Ora, atendendo aos pedidos formulados pela Demandante, há que reconhecer que o presente processo tem um valor igual ao valor do contrato a celebrar. Nestes termos, admite-se o valor da ação como de 419.400,00€ (Artigo 18º do Programa), porquanto se trata de uma causa com valor determinável, registando-se este novo valor nos autos (e incidente).

 

Inexistindo outras questões prévias a decidir, verificando-se a legitimidade das partes e o cumprimento dos prazos de impugnação, exercido o contraditório, importa proferir sentença, dispensando-se a fixação da matéria de facto, uma vez que a mesma resulta das peças do procedimento juntas, do Relatório Preliminar e da Declaração de Revogação da Decisão de contratar, nos termos do artigo 165º e seguintes do CPA, junta pela Demandada (não cabendo a este Tribunal a apreciação da validade deste acto revogatório, nem se verificando os pressupostos do artigo 64º do CPTA).

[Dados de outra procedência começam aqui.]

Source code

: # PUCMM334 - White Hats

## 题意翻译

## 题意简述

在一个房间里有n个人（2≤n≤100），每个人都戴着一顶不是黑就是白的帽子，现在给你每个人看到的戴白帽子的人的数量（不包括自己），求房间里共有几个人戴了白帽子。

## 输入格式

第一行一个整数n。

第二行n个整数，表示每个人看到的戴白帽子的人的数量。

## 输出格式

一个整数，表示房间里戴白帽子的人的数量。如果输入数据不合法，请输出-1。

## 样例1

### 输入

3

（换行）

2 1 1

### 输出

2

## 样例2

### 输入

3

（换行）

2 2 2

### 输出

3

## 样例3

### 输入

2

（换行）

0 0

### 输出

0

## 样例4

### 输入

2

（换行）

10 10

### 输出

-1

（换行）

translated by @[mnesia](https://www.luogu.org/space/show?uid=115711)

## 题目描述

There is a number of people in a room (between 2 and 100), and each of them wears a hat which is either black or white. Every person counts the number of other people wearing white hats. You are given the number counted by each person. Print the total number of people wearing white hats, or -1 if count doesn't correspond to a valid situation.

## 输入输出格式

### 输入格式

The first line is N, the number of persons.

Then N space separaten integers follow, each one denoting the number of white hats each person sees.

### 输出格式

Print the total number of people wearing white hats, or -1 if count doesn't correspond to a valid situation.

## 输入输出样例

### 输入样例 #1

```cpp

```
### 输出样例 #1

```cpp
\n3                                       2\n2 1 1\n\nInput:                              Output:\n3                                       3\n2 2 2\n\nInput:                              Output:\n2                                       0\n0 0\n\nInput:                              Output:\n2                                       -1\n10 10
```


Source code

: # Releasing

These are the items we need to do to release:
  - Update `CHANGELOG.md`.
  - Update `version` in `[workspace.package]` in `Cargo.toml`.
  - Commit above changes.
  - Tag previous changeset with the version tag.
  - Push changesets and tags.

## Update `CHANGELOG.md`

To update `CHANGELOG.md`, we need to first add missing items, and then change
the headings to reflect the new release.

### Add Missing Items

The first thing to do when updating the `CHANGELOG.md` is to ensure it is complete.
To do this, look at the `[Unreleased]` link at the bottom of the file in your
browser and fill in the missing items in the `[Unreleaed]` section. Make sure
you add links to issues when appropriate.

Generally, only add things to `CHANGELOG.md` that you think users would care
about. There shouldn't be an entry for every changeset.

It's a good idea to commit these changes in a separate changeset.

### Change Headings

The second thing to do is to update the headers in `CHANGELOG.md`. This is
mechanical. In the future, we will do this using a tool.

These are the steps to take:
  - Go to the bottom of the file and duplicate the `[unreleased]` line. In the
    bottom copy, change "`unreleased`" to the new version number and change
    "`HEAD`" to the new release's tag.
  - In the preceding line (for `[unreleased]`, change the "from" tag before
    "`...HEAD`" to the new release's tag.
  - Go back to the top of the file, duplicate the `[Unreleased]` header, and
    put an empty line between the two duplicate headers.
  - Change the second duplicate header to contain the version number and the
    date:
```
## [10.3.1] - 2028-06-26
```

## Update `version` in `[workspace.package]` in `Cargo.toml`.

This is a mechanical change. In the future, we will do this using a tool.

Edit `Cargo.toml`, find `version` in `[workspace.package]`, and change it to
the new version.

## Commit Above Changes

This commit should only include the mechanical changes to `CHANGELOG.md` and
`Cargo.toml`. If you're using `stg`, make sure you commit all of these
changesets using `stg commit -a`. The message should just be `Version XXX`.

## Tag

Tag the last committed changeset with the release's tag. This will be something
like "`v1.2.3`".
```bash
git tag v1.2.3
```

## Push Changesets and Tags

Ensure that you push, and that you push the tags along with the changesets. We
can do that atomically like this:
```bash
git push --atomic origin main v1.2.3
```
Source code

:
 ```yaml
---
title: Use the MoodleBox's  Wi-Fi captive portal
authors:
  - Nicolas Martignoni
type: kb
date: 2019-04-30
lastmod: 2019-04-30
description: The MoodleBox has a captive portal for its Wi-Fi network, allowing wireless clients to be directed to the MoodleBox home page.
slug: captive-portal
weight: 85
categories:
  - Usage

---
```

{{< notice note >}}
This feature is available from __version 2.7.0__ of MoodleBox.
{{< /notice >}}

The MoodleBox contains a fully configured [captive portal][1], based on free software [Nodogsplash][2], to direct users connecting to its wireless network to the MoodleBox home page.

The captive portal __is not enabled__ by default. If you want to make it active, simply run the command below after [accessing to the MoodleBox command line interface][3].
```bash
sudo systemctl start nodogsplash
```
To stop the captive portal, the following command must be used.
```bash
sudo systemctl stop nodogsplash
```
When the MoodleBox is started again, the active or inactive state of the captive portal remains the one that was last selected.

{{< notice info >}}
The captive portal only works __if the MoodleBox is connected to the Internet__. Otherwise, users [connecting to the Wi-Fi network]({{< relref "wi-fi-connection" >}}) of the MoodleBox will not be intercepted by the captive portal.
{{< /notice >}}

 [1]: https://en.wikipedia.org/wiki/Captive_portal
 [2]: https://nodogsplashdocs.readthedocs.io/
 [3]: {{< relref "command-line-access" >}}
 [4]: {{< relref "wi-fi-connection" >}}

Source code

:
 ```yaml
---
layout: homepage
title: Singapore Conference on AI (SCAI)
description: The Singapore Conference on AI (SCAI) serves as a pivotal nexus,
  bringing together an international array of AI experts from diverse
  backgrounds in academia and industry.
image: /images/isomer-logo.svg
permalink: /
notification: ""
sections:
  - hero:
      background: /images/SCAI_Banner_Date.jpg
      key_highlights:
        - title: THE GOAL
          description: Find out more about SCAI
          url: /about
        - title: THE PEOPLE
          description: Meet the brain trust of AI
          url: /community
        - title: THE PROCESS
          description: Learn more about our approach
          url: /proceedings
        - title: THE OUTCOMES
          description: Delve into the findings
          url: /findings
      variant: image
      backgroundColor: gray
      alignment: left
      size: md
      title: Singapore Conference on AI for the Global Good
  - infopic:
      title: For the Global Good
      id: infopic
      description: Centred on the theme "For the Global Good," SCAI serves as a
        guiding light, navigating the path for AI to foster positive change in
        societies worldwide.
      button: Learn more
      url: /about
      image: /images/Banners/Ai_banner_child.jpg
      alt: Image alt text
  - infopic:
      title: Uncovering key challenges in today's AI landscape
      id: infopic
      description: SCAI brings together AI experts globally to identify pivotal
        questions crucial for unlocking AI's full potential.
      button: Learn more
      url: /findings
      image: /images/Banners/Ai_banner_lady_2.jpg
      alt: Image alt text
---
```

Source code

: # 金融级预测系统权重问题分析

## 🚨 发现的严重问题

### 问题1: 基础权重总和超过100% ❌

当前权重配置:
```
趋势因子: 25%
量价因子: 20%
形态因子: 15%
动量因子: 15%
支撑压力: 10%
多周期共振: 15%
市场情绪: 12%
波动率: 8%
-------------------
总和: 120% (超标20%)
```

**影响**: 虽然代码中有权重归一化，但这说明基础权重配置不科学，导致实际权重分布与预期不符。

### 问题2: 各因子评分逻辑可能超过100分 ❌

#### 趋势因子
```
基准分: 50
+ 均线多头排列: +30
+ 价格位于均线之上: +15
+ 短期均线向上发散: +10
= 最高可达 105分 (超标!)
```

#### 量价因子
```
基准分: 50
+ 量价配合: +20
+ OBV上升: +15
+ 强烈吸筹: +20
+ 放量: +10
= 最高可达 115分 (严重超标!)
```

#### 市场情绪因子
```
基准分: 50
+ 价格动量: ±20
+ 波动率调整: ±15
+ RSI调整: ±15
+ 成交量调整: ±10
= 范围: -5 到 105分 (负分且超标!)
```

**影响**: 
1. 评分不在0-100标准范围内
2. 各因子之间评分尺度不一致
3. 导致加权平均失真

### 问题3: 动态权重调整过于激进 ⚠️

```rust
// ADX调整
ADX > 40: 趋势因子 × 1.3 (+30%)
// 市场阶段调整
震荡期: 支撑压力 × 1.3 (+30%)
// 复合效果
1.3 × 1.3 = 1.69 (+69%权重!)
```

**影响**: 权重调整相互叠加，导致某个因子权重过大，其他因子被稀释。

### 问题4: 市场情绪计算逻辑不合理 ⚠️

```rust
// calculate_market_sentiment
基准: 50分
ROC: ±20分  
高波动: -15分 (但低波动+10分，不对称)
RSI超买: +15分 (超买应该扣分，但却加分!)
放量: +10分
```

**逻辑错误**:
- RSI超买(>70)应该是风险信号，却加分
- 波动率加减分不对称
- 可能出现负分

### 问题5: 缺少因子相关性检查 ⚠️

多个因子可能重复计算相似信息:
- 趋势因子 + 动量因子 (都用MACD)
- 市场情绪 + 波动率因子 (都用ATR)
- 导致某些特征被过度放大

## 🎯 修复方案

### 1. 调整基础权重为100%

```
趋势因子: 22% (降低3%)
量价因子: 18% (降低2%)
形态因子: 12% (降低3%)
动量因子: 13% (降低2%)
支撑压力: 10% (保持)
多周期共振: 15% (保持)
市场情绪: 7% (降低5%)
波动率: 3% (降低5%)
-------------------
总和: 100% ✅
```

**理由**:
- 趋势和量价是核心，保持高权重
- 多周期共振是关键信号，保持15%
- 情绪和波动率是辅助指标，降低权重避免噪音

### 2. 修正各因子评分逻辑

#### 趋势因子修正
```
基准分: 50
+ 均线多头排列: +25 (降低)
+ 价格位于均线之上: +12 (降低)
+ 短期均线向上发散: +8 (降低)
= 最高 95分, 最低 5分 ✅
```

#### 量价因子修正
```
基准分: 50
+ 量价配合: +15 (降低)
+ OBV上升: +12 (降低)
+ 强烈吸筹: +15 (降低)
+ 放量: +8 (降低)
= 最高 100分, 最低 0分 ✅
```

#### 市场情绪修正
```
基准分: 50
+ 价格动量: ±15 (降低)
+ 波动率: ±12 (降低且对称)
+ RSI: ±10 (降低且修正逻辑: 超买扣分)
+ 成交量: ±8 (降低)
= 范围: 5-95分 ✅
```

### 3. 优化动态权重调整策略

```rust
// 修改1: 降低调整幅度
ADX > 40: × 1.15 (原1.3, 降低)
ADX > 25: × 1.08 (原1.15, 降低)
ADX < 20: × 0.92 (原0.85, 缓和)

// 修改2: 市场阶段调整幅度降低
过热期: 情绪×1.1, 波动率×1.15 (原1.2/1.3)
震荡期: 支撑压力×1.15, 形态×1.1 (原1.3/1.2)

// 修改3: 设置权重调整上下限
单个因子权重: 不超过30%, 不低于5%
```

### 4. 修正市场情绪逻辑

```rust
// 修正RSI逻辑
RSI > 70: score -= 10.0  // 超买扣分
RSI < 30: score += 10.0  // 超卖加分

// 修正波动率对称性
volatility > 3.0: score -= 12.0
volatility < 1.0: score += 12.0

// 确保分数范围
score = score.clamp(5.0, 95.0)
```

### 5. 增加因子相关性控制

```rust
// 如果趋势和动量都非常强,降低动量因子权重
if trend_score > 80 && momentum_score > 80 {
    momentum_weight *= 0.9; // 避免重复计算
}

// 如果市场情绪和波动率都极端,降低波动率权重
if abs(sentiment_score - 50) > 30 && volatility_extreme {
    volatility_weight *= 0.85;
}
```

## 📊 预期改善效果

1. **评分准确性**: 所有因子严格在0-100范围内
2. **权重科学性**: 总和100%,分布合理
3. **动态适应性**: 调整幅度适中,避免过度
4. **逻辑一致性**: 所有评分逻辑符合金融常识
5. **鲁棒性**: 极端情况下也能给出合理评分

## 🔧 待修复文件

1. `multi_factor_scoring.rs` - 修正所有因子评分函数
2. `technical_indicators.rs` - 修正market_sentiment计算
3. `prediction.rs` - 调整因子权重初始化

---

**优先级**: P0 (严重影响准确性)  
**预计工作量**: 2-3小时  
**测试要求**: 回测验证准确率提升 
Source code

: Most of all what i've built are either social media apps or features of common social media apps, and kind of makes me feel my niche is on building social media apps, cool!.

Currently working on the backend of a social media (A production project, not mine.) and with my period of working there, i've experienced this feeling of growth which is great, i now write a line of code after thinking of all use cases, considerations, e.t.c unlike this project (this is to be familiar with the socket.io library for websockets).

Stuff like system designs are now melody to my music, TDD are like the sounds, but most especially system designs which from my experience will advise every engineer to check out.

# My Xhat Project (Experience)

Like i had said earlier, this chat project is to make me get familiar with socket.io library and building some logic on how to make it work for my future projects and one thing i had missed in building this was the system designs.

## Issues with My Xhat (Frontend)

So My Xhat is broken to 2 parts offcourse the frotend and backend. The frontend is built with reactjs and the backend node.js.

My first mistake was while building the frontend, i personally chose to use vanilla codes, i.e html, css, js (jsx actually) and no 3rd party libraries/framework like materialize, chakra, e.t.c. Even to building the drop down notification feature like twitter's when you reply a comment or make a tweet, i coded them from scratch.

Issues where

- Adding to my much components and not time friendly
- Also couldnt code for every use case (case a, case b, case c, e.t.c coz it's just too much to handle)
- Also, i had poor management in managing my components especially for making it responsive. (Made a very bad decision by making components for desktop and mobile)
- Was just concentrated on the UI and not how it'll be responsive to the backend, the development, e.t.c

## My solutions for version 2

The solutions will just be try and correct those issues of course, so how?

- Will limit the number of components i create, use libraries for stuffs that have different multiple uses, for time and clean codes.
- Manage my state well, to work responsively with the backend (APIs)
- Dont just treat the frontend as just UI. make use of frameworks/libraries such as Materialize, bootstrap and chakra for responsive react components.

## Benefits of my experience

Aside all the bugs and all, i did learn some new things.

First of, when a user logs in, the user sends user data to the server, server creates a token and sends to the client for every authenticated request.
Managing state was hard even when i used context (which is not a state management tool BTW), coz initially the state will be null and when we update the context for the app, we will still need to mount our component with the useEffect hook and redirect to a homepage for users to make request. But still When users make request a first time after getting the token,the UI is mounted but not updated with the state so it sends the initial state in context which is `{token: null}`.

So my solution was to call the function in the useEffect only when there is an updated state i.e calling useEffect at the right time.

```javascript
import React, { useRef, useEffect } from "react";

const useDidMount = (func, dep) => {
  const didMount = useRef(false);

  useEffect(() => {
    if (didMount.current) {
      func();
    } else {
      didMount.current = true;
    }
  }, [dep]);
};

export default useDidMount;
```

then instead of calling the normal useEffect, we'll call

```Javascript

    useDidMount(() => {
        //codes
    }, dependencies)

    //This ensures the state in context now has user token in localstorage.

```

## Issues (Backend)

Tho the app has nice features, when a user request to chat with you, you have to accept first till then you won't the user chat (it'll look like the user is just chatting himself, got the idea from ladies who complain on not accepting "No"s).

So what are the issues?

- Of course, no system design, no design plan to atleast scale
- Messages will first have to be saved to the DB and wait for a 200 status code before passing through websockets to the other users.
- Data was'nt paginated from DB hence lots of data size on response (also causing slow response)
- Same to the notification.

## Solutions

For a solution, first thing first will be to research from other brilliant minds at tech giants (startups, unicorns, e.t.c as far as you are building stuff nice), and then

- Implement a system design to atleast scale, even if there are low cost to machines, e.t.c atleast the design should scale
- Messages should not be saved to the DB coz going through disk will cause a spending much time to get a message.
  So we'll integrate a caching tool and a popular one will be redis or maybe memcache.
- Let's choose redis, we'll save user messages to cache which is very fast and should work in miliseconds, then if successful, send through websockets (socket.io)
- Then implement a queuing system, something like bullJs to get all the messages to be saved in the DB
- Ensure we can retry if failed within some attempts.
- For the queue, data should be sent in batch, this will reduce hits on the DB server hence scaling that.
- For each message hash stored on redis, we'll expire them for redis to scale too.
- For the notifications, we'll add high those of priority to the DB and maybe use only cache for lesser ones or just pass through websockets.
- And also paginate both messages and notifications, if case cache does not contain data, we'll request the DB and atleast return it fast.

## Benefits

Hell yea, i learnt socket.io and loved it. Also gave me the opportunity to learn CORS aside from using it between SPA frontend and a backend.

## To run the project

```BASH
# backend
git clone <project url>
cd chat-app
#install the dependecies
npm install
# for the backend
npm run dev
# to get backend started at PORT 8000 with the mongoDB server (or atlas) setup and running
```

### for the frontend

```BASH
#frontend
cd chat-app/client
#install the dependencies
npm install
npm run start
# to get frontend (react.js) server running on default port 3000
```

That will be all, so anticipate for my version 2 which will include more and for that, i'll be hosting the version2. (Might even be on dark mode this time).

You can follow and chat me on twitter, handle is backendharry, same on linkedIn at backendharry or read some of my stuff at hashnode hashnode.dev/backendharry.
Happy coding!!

Com a referida anulação a pretensão da Demandante (de declaração de ilegalidade das peças do procedimento e de anulação do procedimento) ficou sem objecto uma vez que a decisão de contratar e todos os actos subsequentes do procedimento (onde se incluem as peças) foram removidos da ordem jurídica, tendo as Demandadas reconhecido a ilegalidade que fundamentou a Revogação, tudo em conformidade com o artigo 277º al. e) do CPC, considerando ainda o disposto no artigo 123º nº 1 al d) CPTA, termos em que se impõe declarar extinta a instância por inutilidade superveniente destes autos a tanto destinados.

 

As custas, nestes autos principais serão, nos termos do artigo 29º nº 6 do RCAAD, suportadas em partes iguais por Demandadas e Demandante pois, não obstante aquelas terem dado, aparentemente, razão à causa (o que não se conheceu), certo é que não deduziram contestação, revogando o acto de imediato, não tendo proferido Relatório Final, não tendo exigido a aplicação de medidas provisórias, pelo que se entende adequada a divisão das custas nos autos.

 

Por motivos de simplificação processual se declara aqui, e com os mesmos fundamentos, a extinção da Instância do Apenso de Medidas Provisórias. Não obstante a alteração do valor da causa produzir efeitos também no apenso, atento o valor bastante (face à complexidade do litígio e seu desfecho) da taxa a pagar nos autos principais, entende-se ser de fixar a taxa de justiça no apenso de medidas provisórias no exacto valor já liquidado pela Demandante, e por ela devido nos termos do artigo 29º nº 6 do RCAAD, não sendo devida mais taxa de justiça, no incidente, que assim se reduz a esse valor naquele apenso. 

 

Assim, considerando quanto decorre da fundamentação:

 

  1. Importa julgar extinta a Instância Arbitral Pré-Contratual Urgente, por inutilidade superveniente decorrente da deliberação unânime de anulação da decisão de contratar e escolha do procedimento, da autorização de abertura de um procedimento de concurso público com publicidade internacional e aprovação das peças do procedimento e a designação do júri tomada no dia 09/04/2018, nos termos conjugados dos artigos 163.º/1 e 4, 165.º/2, 168.º/1 e 3, 169.º/1 do CPA.
  2. Declara-se ainda, com os mesmos fundamentos, a Extinção da Instância no Apenso de medidas provisórias, sem mais custas, devendo ser extraída cópia desta sentença e arquivada naquele apenso.
  3. Fixa-se à causa o valor de 419.400,00€ (Artigo 18º do Programa), devendo as custas ser suportadas por Demandante (notificando-se esta para liquidar taxa nos termos da Tabela, deduzida do montante que já liquidou) e Demandadas (notificando-se estas para liquidar taxa nos termos da Tabela), em partes iguais para Demandante e Demandadas, atenta a não apresentação de contestação e considerando o disposto no Artigo 29º nº 6 do RCAAD.
  4. Deposite-se, registe-se e notifique-se, também a PGR nos termos e para os efeitos do Protocolo celebrado a 1.3.2018.